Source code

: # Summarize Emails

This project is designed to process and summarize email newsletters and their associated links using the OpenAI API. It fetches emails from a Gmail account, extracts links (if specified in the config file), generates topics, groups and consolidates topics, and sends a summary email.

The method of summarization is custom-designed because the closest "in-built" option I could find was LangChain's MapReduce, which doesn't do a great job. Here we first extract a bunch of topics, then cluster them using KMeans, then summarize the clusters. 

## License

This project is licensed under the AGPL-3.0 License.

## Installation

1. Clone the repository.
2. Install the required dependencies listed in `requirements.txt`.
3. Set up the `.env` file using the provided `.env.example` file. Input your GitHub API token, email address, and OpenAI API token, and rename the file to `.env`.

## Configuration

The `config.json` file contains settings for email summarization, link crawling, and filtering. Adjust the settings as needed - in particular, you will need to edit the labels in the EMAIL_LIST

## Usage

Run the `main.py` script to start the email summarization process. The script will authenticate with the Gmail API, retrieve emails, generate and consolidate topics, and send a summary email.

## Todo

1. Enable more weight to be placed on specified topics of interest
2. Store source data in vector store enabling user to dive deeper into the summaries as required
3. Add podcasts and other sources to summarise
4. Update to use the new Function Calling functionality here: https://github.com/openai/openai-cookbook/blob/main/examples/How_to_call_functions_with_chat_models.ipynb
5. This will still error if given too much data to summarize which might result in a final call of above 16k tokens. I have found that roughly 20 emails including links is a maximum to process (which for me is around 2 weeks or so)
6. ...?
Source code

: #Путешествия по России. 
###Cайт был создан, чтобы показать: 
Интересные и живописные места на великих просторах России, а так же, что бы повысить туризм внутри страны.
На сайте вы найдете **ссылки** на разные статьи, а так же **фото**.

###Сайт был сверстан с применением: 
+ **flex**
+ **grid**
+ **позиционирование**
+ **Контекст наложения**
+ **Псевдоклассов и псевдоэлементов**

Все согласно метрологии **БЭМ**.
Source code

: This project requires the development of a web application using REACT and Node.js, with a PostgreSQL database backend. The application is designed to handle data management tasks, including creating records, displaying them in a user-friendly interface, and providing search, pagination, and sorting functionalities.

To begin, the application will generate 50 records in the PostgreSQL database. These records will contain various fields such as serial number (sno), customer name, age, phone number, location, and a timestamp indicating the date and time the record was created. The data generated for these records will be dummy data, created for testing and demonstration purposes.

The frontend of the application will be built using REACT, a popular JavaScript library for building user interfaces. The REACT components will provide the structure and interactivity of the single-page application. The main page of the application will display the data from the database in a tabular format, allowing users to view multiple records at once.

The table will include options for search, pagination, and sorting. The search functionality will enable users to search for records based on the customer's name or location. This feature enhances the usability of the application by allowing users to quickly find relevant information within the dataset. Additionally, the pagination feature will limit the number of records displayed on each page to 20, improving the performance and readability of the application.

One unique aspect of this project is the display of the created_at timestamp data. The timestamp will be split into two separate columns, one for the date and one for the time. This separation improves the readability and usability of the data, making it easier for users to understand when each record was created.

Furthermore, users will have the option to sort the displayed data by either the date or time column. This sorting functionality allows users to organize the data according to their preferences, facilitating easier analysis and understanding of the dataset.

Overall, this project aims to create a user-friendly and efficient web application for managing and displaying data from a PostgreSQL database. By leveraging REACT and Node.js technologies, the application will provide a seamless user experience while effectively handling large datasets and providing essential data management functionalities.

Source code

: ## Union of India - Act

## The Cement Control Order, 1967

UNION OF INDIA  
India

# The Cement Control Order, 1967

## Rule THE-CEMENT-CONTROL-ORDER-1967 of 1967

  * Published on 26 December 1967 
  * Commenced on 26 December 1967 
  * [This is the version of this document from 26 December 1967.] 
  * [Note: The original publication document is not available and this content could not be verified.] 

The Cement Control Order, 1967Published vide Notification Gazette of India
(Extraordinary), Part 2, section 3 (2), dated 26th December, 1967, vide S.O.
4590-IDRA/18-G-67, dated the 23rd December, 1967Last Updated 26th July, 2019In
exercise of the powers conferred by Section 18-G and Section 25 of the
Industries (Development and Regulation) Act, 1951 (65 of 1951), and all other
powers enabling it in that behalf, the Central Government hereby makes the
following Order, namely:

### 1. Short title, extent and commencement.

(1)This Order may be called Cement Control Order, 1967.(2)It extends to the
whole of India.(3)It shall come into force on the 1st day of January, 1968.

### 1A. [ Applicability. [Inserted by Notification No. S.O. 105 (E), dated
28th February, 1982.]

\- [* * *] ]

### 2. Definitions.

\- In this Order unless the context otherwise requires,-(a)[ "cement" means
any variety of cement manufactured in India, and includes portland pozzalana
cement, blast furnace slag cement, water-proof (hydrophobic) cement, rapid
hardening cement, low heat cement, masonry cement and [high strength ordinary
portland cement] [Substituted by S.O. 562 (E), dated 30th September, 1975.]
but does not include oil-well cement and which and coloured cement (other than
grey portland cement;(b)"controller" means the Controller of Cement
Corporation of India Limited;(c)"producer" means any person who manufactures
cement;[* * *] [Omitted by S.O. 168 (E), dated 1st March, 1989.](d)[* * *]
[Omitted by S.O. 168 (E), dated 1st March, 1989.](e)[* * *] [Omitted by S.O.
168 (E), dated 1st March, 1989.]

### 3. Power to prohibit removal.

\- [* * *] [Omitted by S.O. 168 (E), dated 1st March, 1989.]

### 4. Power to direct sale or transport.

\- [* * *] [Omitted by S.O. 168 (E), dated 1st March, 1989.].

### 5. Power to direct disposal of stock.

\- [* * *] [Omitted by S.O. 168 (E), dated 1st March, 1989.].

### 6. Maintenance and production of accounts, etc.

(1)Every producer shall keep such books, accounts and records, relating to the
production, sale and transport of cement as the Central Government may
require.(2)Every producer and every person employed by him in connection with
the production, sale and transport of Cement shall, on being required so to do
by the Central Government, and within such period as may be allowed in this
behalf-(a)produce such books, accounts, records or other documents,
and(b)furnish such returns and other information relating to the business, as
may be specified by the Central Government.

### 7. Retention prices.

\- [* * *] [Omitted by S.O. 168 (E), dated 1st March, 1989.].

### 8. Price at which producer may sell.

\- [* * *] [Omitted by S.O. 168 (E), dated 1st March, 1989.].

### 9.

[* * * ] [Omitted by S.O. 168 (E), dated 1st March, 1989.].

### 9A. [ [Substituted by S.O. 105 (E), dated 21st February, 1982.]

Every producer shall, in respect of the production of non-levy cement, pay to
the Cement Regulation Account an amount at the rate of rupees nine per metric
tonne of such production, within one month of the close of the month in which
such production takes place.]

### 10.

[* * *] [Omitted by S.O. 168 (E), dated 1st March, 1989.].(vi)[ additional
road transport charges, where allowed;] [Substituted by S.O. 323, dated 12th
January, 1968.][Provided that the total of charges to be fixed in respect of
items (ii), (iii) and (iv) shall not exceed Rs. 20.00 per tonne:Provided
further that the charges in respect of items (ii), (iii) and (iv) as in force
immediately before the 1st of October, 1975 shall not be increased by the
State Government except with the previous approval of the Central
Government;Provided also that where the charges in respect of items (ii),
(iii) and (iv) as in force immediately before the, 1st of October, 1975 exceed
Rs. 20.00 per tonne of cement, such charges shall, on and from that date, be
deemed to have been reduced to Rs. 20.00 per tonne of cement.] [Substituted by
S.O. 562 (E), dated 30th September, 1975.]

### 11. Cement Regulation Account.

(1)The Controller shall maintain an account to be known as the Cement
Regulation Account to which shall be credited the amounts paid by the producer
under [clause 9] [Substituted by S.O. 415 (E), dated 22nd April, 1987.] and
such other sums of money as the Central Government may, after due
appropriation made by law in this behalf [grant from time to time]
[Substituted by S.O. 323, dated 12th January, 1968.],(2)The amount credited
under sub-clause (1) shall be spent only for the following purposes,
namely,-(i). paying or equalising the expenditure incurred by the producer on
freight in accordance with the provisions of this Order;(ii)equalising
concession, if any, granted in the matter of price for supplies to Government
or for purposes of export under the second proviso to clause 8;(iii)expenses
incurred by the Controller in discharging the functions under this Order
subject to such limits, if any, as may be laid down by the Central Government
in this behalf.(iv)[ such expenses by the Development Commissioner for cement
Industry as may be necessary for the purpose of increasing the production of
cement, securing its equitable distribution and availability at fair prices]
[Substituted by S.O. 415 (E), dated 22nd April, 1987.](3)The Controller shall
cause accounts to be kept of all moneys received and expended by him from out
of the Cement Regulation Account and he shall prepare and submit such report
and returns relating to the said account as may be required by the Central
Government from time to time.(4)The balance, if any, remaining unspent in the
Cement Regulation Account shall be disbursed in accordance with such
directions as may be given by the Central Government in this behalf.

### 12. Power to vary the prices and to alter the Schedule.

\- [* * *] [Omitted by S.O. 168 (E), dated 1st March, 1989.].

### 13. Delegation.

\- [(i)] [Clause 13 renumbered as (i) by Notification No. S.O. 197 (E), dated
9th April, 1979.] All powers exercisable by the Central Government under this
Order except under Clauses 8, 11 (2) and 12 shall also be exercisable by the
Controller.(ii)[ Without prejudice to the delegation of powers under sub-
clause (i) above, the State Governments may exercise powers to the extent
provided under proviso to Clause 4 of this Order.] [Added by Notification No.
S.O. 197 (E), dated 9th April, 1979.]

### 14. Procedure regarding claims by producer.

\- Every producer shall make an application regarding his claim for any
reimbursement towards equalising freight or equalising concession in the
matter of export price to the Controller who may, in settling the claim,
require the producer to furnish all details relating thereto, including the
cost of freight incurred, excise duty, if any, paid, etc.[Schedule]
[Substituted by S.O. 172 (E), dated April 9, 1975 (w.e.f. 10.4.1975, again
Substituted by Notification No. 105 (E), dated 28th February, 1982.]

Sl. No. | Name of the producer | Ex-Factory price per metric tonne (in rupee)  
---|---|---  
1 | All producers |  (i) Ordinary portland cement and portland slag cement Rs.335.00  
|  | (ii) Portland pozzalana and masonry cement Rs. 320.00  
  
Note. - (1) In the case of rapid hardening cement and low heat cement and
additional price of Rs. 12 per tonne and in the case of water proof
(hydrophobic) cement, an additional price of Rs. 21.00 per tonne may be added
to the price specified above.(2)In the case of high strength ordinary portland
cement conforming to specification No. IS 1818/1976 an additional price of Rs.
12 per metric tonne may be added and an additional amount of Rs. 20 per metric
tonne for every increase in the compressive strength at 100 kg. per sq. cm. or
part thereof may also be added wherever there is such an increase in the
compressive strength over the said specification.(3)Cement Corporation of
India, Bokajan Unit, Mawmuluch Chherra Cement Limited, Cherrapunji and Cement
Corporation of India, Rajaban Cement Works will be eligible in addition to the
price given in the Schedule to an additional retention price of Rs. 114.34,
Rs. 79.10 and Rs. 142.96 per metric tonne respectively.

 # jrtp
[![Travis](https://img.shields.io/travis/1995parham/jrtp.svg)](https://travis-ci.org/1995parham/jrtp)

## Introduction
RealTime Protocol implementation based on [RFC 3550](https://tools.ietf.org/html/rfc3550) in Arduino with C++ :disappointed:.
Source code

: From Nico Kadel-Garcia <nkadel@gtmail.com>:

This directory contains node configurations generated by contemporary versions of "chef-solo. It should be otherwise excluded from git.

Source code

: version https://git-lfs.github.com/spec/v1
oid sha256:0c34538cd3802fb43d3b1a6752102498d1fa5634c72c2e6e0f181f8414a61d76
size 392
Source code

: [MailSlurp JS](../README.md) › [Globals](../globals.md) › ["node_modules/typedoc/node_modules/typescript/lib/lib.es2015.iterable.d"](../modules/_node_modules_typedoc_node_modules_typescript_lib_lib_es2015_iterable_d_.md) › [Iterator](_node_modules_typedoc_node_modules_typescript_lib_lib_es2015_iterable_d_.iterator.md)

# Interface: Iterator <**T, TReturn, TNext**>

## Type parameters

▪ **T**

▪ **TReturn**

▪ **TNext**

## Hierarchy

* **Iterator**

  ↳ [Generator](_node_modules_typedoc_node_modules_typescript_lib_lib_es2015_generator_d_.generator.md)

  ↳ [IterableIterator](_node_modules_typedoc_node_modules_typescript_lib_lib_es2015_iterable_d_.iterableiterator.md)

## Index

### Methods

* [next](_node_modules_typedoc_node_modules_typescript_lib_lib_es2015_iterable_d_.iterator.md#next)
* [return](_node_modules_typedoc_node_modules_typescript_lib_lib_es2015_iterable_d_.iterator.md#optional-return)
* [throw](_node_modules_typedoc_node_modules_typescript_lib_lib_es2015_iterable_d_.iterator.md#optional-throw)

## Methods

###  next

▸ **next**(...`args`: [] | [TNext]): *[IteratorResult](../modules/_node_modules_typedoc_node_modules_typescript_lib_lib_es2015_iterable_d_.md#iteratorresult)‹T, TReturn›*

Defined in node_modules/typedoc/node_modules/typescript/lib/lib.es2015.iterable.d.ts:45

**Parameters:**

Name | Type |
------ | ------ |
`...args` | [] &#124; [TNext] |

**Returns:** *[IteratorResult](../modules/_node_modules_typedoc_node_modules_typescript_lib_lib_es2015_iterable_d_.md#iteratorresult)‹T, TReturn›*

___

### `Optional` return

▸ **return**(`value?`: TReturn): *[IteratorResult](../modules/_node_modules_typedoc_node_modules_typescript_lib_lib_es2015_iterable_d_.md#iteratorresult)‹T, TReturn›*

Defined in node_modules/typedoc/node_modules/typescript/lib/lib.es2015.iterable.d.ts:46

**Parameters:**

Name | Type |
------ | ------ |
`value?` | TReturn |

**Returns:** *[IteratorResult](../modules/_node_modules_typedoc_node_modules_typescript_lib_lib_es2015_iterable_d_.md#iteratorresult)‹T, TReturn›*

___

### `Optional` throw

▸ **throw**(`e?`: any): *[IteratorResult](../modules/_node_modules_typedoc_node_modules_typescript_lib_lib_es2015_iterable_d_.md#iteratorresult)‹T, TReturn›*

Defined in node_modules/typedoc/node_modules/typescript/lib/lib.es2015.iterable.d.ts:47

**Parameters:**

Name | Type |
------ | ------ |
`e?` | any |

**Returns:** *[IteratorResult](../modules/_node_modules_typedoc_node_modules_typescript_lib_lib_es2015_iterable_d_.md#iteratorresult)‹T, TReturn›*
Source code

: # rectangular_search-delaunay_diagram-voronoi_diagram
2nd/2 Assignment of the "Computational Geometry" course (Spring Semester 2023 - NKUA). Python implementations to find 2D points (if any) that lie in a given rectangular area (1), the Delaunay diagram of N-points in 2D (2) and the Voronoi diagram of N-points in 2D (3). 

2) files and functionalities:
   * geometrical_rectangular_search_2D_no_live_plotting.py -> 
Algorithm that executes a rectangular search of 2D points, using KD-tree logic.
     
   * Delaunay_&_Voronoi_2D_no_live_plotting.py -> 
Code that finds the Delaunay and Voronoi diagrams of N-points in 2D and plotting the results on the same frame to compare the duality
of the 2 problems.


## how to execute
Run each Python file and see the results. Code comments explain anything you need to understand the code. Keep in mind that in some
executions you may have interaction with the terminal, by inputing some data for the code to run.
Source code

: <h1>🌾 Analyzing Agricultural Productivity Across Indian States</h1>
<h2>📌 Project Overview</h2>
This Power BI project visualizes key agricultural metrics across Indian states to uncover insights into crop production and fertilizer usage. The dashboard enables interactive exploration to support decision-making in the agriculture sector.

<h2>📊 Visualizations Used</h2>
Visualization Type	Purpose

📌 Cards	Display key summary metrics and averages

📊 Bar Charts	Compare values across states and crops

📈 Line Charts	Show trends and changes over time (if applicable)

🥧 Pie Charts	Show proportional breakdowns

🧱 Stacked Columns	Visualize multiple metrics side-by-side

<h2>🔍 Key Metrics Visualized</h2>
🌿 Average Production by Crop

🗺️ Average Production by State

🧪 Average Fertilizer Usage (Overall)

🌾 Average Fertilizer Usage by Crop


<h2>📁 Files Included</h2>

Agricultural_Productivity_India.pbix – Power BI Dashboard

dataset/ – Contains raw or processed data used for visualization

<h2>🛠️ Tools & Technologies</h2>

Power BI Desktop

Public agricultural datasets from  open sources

** Directions **
Across the whole listing above, find every line with the string "paid" and copy it.

** Exercise response **
Regulation Account to which shall be credited the amounts paid by the producer
cost of freight incurred, excise duty, if any, paid, etc.[Schedule]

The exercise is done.